* _TASK_: Take from the listing each line that has the string "tasks".

* _STORED DATA_:
----
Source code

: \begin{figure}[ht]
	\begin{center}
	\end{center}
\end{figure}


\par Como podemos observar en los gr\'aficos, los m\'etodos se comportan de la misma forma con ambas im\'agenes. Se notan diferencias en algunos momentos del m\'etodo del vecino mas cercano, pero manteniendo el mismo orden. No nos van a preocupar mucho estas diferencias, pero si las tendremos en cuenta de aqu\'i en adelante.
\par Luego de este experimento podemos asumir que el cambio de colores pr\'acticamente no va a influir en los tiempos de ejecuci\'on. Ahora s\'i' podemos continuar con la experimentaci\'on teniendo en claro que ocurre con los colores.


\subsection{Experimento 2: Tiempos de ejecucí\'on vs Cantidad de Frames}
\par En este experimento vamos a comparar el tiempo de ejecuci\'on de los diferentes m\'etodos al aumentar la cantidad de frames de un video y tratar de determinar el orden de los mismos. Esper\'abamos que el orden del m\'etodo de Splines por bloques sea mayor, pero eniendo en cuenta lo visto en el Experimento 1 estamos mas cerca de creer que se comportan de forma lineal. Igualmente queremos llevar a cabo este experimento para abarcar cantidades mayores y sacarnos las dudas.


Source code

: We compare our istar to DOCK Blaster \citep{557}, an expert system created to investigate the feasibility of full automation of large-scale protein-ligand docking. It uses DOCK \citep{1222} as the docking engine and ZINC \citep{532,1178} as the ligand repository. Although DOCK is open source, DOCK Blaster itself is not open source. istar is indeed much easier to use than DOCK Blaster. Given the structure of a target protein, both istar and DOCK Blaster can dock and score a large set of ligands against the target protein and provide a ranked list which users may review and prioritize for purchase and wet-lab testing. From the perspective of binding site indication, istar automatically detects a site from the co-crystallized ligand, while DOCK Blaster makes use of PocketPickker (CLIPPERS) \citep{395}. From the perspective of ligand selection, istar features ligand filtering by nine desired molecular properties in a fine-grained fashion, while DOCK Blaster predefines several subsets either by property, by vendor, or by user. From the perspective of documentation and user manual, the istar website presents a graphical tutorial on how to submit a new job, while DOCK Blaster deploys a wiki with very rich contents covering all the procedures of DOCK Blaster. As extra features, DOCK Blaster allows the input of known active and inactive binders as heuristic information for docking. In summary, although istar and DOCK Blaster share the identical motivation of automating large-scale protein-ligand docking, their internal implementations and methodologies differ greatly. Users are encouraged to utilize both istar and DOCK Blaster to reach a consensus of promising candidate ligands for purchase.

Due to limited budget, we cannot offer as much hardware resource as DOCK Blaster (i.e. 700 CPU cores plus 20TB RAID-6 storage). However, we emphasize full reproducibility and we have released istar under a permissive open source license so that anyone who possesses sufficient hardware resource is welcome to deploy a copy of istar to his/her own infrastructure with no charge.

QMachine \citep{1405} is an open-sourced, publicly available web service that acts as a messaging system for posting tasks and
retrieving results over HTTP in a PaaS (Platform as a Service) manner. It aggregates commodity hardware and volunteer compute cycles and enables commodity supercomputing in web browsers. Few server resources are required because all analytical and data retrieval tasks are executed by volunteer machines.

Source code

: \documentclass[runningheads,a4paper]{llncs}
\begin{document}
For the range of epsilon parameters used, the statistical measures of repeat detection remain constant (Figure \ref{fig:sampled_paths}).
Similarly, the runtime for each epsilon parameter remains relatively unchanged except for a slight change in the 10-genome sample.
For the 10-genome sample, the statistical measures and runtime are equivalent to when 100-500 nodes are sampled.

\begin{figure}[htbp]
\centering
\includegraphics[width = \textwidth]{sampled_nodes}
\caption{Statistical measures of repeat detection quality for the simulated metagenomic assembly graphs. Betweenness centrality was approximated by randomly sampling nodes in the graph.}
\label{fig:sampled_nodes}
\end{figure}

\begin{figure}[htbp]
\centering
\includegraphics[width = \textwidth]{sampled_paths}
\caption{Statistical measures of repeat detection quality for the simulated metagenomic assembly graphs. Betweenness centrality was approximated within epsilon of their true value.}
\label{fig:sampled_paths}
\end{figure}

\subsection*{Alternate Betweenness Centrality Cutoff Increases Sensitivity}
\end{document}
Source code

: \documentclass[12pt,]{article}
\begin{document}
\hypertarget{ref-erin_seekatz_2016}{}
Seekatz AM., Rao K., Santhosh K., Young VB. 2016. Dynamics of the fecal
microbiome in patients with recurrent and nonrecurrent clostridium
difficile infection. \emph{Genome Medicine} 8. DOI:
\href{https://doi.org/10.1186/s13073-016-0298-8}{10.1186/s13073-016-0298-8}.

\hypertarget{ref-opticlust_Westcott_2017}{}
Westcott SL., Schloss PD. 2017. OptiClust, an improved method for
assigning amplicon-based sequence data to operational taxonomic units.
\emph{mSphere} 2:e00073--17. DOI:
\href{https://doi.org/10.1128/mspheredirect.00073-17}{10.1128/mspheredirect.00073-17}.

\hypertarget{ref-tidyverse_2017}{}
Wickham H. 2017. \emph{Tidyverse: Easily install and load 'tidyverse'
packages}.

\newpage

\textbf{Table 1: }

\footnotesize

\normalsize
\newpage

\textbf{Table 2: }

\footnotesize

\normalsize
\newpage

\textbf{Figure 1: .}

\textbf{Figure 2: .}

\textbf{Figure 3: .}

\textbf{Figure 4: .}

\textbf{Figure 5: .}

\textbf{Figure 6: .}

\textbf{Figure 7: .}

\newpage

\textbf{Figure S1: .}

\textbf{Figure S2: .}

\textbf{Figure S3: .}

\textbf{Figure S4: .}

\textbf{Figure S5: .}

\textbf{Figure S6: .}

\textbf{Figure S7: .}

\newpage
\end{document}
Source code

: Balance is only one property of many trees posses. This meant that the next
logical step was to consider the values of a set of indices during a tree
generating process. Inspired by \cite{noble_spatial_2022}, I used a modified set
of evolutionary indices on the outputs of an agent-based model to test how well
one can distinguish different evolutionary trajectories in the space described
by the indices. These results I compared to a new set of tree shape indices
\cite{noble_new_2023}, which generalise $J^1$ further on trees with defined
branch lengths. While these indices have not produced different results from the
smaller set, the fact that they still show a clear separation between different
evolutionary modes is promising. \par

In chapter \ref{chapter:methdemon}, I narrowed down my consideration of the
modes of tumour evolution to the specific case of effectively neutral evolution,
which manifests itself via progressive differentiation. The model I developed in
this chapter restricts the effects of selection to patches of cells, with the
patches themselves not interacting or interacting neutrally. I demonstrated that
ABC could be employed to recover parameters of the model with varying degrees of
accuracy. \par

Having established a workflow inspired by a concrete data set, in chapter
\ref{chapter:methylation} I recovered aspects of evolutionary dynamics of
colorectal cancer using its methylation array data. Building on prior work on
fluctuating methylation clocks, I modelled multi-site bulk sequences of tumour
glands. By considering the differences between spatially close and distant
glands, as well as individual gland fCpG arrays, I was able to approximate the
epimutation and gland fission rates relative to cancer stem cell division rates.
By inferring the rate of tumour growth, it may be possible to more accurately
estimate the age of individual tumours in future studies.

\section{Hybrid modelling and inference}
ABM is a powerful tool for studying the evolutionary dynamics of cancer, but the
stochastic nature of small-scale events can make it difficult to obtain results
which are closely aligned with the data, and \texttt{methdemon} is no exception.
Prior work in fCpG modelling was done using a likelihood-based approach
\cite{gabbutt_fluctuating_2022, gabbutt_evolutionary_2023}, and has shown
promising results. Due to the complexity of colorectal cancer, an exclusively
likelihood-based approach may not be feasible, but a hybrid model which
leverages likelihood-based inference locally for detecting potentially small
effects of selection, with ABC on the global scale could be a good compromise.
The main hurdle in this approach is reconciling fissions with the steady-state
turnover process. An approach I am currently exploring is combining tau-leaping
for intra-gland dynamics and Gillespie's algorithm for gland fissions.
----
* _EXERCISE ANSWER_:
QMachine \citep{1405} is an open-sourced, publicly available web service that acts as a messaging system for posting tasks and
retrieving results over HTTP in a PaaS (Platform as a Service) manner. It aggregates commodity hardware and volunteer compute cycles and enables commodity supercomputing in web browsers. Few server resources are required because all analytical and data retrieval tasks are executed by volunteer machines.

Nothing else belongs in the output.